▶ Activity: Please return the data that follows precisely as written, but without the images.
Task inputs below:
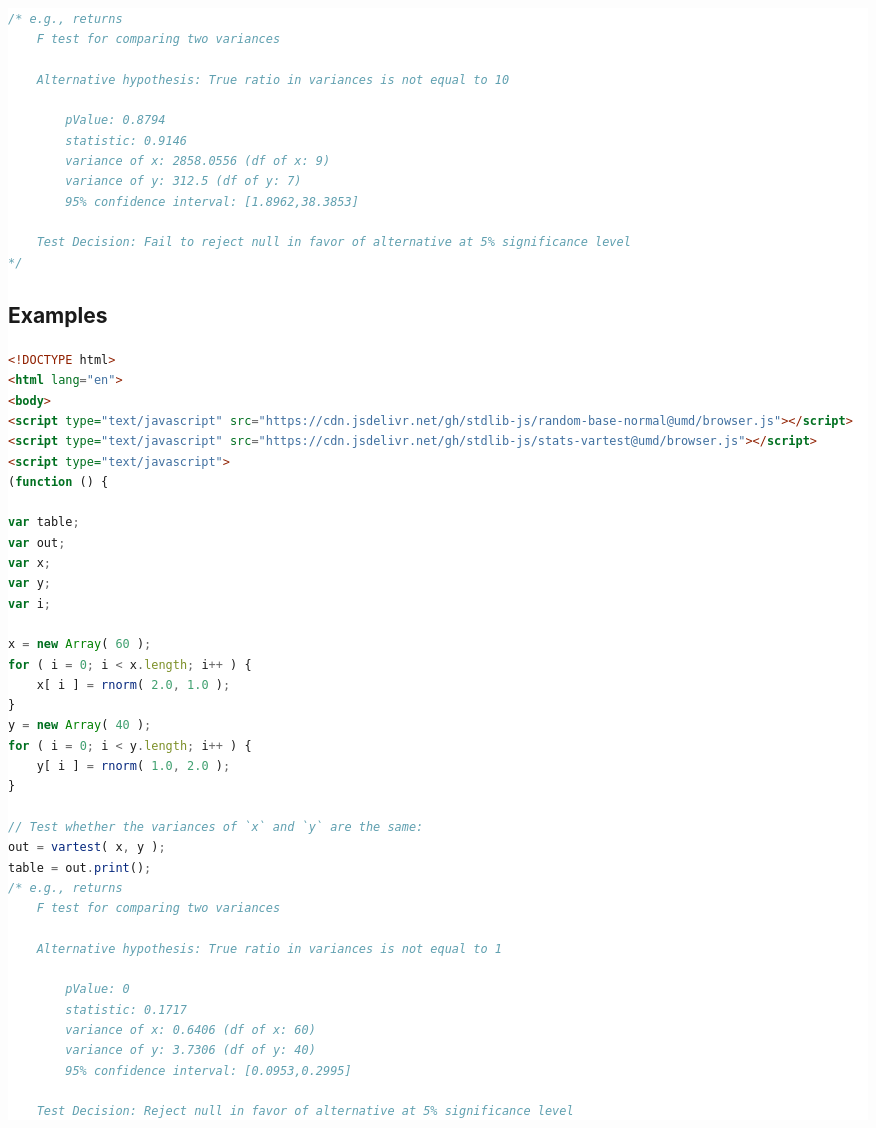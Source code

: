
 ```javascript
/* e.g., returns
    F test for comparing two variances

    Alternative hypothesis: True ratio in variances is not equal to 10

        pValue: 0.8794
        statistic: 0.9146
        variance of x: 2858.0556 (df of x: 9)
        variance of y: 312.5 (df of y: 7)
        95% confidence interval: [1.8962,38.3853]

    Test Decision: Fail to reject null in favor of alternative at 5% significance level
*/
```

</section>



<section class="examples">

## Examples



```html
<!DOCTYPE html>
<html lang="en">
<body>
<script type="text/javascript" src="https://cdn.jsdelivr.net/gh/stdlib-js/random-base-normal@umd/browser.js"></script>
<script type="text/javascript" src="https://cdn.jsdelivr.net/gh/stdlib-js/stats-vartest@umd/browser.js"></script>
<script type="text/javascript">
(function () {

var table;
var out;
var x;
var y;
var i;

x = new Array( 60 );
for ( i = 0; i < x.length; i++ ) {
    x[ i ] = rnorm( 2.0, 1.0 );
}
y = new Array( 40 );
for ( i = 0; i < y.length; i++ ) {
    y[ i ] = rnorm( 1.0, 2.0 );
}

// Test whether the variances of `x` and `y` are the same:
out = vartest( x, y );
table = out.print();
/* e.g., returns
    F test for comparing two variances

    Alternative hypothesis: True ratio in variances is not equal to 1

        pValue: 0
        statistic: 0.1717
        variance of x: 0.6406 (df of x: 60)
        variance of y: 3.7306 (df of y: 40)
        95% confidence interval: [0.0953,0.2995]

    Test Decision: Reject null in favor of alternative at 5% significance level
```

[npm-image]: http://img.shields.io/npm/v/@stdlib/stats-vartest.svg
[npm-url]: https://npmjs.org/package/@stdlib/stats-vartest
[test-image]: https://github.com/stdlib-js/stats-vartest/actions/workflows/test.yml/badge.svg?branch=v0.2.1
[test-url]: https://github.com/stdlib-js/stats-vartest/actions/workflows/test.yml?query=branch:v0.2.1
[coverage-image]: https://img.shields.io/codecov/c/github/stdlib-js/stats-vartest/main.svg
[coverage-url]: https://codecov.io/github/stdlib-js/stats-vartest?branch=main
[chat-image]: https://img.shields.io/gitter/room/stdlib-js/stdlib.svg
[chat-url]: https://app.gitter.im/#/room/#stdlib-js_stdlib:gitter.im
[stdlib]: https://github.com/stdlib-js/stdlib
[stdlib-authors]: https://github.com/stdlib-js/stdlib/graphs/contributors
[umd]: https://github.com/umdjs/umd
[es-module]: https://developer.mozilla.org/en-US/docs/Web/JavaScript/Guide/Modules
[deno-url]: https://github.com/stdlib-js/stats-vartest/tree/deno
[deno-readme]: https://github.com/stdlib-js/stats-vartest/blob/deno/README.md
[umd-url]: https://github.com/stdlib-js/stats-vartest/tree/umd
[umd-readme]: https://github.com/stdlib-js/stats-vartest/blob/umd/README.md
[esm-url]: https://github.com/stdlib-js/stats-vartest/tree/esm
[esm-readme]: https://github.com/stdlib-js/stats-vartest/blob/esm/README.md
[branches-url]: https://github.com/stdlib-js/stats-vartest/blob/main/branches.md
[stdlib-license]: https://raw.githubusercontent.com/stdlib-js/stats-vartest/main/LICENSE
[mdn-array]: https://developer.mozilla.org/en-US/docs/Web/JavaScript/Reference/Global_Objects/Array
[mdn-typed-array]: https://developer.mozilla.org/en-US/docs/Web/JavaScript/Typed_arrays
[@stdlib/stats/bartlett-test]: https://github.com/stdlib-js/stats-bartlett-test/tree/umd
End of Task inputs.
▶ Answer box:
Source code

:
 ```javascript
/* e.g., returns
    F test for comparing two variances

    Alternative hypothesis: True ratio in variances is not equal to 10

        pValue: 0.8794
        statistic: 0.9146
        variance of x: 2858.0556 (df of x: 9)
        variance of y: 312.5 (df of y: 7)
        95% confidence interval: [1.8962,38.3853]

    Test Decision: Fail to reject null in favor of alternative at 5% significance level
*/
```

</section>



<section class="examples">

## Examples



```html
<!DOCTYPE html>
<html lang="en">
<body>
<script type="text/javascript" src="https://cdn.jsdelivr.net/gh/stdlib-js/random-base-normal@umd/browser.js"></script>
<script type="text/javascript" src="https://cdn.jsdelivr.net/gh/stdlib-js/stats-vartest@umd/browser.js"></script>
<script type="text/javascript">
(function () {

var table;
var out;
var x;
var y;
var i;

x = new Array( 60 );
for ( i = 0; i < x.length; i++ ) {
    x[ i ] = rnorm( 2.0, 1.0 );
}
y = new Array( 40 );
for ( i = 0; i < y.length; i++ ) {
    y[ i ] = rnorm( 1.0, 2.0 );
}

// Test whether the variances of `x` and `y` are the same:
out = vartest( x, y );
table = out.print();
/* e.g., returns
    F test for comparing two variances

    Alternative hypothesis: True ratio in variances is not equal to 1

        pValue: 0
        statistic: 0.1717
        variance of x: 0.6406 (df of x: 60)
        variance of y: 3.7306 (df of y: 40)
        95% confidence interval: [0.0953,0.2995]

    Test Decision: Reject null in favor of alternative at 5% significance level
```

[npm-image]: http://img.shields.io/npm/v/@stdlib/stats-vartest.svg
[npm-url]: https://npmjs.org/package/@stdlib/stats-vartest
[test-image]: https://github.com/stdlib-js/stats-vartest/actions/workflows/test.yml/badge.svg?branch=v0.2.1
[test-url]: https://github.com/stdlib-js/stats-vartest/actions/workflows/test.yml?query=branch:v0.2.1
[coverage-image]: https://img.shields.io/codecov/c/github/stdlib-js/stats-vartest/main.svg
[coverage-url]: https://codecov.io/github/stdlib-js/stats-vartest?branch=main
[chat-image]: https://img.shields.io/gitter/room/stdlib-js/stdlib.svg
[chat-url]: https://app.gitter.im/#/room/#stdlib-js_stdlib:gitter.im
[stdlib]: https://github.com/stdlib-js/stdlib
[stdlib-authors]: https://github.com/stdlib-js/stdlib/graphs/contributors
[umd]: https://github.com/umdjs/umd
[es-module]: https://developer.mozilla.org/en-US/docs/Web/JavaScript/Guide/Modules
[deno-url]: https://github.com/stdlib-js/stats-vartest/tree/deno
[deno-readme]: https://github.com/stdlib-js/stats-vartest/blob/deno/README.md
[umd-url]: https://github.com/stdlib-js/stats-vartest/tree/umd
[umd-readme]: https://github.com/stdlib-js/stats-vartest/blob/umd/README.md
[esm-url]: https://github.com/stdlib-js/stats-vartest/tree/esm
[esm-readme]: https://github.com/stdlib-js/stats-vartest/blob/esm/README.md
[branches-url]: https://github.com/stdlib-js/stats-vartest/blob/main/branches.md
[stdlib-license]: https://raw.githubusercontent.com/stdlib-js/stats-vartest/main/LICENSE
[mdn-array]: https://developer.mozilla.org/en-US/docs/Web/JavaScript/Reference/Global_Objects/Array
[mdn-typed-array]: https://developer.mozilla.org/en-US/docs/Web/JavaScript/Typed_arrays
[@stdlib/stats/bartlett-test]: https://github.com/stdlib-js/stats-bartlett-test/tree/umd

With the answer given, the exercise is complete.